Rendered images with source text

§ §

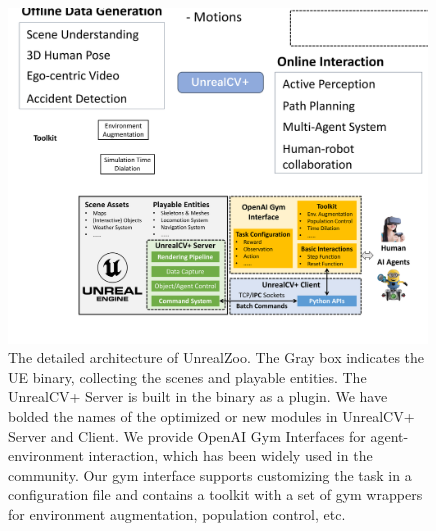 \documentclass{article}
\begin{document}
\begin{figure}[t]
    \centering
    \includegraphics[width=0.99\textwidth]{image/architecture2.pdf}
    \caption{The detailed architecture of UnrealZoo. The Gray box indicates the UE binary, collecting the scenes and playable entities. The UnrealCV+ Server is built in the binary as a plugin. We have bolded the names of the optimized or new modules in UnrealCV+ Server and Client. We provide OpenAI Gym Interfaces for agent-environment interaction, which has been widely used in the community. Our gym interface supports customizing the task in a configuration file and contains a toolkit with a set of gym wrappers for environment augmentation, population control, etc.}
    \label{fig:architecture}
\end{figure}
\end{document}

§ §

(Task to complete) The answer is the full set of records printed exactly, less the pictures.

(Response to this exercise)
 \documentclass{article}
\begin{document}
\begin{figure}[t]
    \centering
    \includegraphics[width=0.99\textwidth]{image/architecture2.pdf}
    \caption{The detailed architecture of UnrealZoo. The Gray box indicates the UE binary, collecting the scenes and playable entities. The UnrealCV+ Server is built in the binary as a plugin. We have bolded the names of the optimized or new modules in UnrealCV+ Server and Client. We provide OpenAI Gym Interfaces for agent-environment interaction, which has been widely used in the community. Our gym interface supports customizing the task in a configuration file and contains a toolkit with a set of gym wrappers for environment augmentation, population control, etc.}
    \label{fig:architecture}
\end{figure}
\end{document}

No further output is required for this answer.